Start of Exercise material

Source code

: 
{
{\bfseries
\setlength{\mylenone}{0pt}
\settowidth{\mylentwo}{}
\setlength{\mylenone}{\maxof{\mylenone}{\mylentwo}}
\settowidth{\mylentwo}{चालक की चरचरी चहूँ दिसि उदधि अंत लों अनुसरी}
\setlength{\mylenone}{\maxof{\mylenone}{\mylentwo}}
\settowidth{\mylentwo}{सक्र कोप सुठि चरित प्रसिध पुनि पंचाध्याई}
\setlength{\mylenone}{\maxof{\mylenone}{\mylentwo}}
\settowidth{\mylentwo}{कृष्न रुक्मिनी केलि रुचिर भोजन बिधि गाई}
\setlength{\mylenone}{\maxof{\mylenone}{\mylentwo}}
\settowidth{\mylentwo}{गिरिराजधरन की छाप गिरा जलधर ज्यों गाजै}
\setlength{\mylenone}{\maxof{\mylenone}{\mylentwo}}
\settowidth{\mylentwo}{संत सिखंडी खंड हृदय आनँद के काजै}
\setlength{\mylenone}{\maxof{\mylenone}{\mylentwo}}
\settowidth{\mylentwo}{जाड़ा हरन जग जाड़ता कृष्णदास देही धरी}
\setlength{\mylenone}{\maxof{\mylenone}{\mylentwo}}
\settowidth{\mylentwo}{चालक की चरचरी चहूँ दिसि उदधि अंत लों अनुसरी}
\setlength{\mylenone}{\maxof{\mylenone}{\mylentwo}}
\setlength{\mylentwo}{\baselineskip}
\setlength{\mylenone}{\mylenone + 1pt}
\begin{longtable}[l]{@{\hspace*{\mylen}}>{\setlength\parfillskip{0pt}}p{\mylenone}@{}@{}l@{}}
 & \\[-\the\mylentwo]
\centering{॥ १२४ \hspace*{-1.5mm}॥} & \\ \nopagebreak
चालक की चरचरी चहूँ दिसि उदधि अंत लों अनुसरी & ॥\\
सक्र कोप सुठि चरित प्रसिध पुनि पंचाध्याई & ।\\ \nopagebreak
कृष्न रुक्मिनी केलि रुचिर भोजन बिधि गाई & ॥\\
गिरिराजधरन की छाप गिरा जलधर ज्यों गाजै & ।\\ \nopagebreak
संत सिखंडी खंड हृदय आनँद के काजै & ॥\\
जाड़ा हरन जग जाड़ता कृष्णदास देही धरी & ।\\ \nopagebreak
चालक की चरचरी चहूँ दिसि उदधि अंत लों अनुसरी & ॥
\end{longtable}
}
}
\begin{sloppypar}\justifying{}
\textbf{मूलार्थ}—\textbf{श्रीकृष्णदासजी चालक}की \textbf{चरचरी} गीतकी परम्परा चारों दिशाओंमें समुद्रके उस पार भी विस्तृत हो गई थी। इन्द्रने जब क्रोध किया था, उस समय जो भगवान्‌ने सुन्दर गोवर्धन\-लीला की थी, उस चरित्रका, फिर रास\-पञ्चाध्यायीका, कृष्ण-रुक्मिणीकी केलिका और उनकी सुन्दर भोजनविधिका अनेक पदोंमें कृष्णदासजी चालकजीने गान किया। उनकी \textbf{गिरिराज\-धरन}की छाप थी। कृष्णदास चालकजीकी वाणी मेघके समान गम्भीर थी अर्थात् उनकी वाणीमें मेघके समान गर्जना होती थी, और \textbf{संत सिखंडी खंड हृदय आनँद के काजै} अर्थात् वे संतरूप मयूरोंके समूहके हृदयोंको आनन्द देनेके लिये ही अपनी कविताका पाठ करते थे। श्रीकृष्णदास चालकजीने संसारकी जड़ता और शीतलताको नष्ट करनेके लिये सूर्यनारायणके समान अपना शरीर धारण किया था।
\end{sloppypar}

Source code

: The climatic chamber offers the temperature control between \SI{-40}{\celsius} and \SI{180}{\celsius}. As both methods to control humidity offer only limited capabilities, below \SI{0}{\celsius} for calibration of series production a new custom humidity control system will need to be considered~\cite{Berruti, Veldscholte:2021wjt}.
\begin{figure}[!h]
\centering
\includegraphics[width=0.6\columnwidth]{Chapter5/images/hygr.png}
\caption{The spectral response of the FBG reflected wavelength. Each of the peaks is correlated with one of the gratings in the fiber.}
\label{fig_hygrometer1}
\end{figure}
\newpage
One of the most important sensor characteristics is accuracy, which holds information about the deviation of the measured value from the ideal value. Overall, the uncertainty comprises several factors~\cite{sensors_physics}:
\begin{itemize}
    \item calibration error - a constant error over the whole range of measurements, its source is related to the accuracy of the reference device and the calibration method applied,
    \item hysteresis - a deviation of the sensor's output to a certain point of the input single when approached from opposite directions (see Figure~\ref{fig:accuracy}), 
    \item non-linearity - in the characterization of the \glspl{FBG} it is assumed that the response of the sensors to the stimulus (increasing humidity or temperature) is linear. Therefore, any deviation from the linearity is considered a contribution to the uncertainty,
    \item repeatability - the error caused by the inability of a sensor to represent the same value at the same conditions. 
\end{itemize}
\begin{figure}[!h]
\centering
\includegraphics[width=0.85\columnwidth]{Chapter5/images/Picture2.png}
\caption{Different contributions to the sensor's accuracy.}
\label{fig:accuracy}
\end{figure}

End of Exercise material

## Directions
Copy out, from the data above, every line holding the word "caption".

## Answer to the problem
\caption{The spectral response of the FBG reflected wavelength. Each of the peaks is correlated with one of the gratings in the fiber.}
\caption{Different contributions to the sensor's accuracy.}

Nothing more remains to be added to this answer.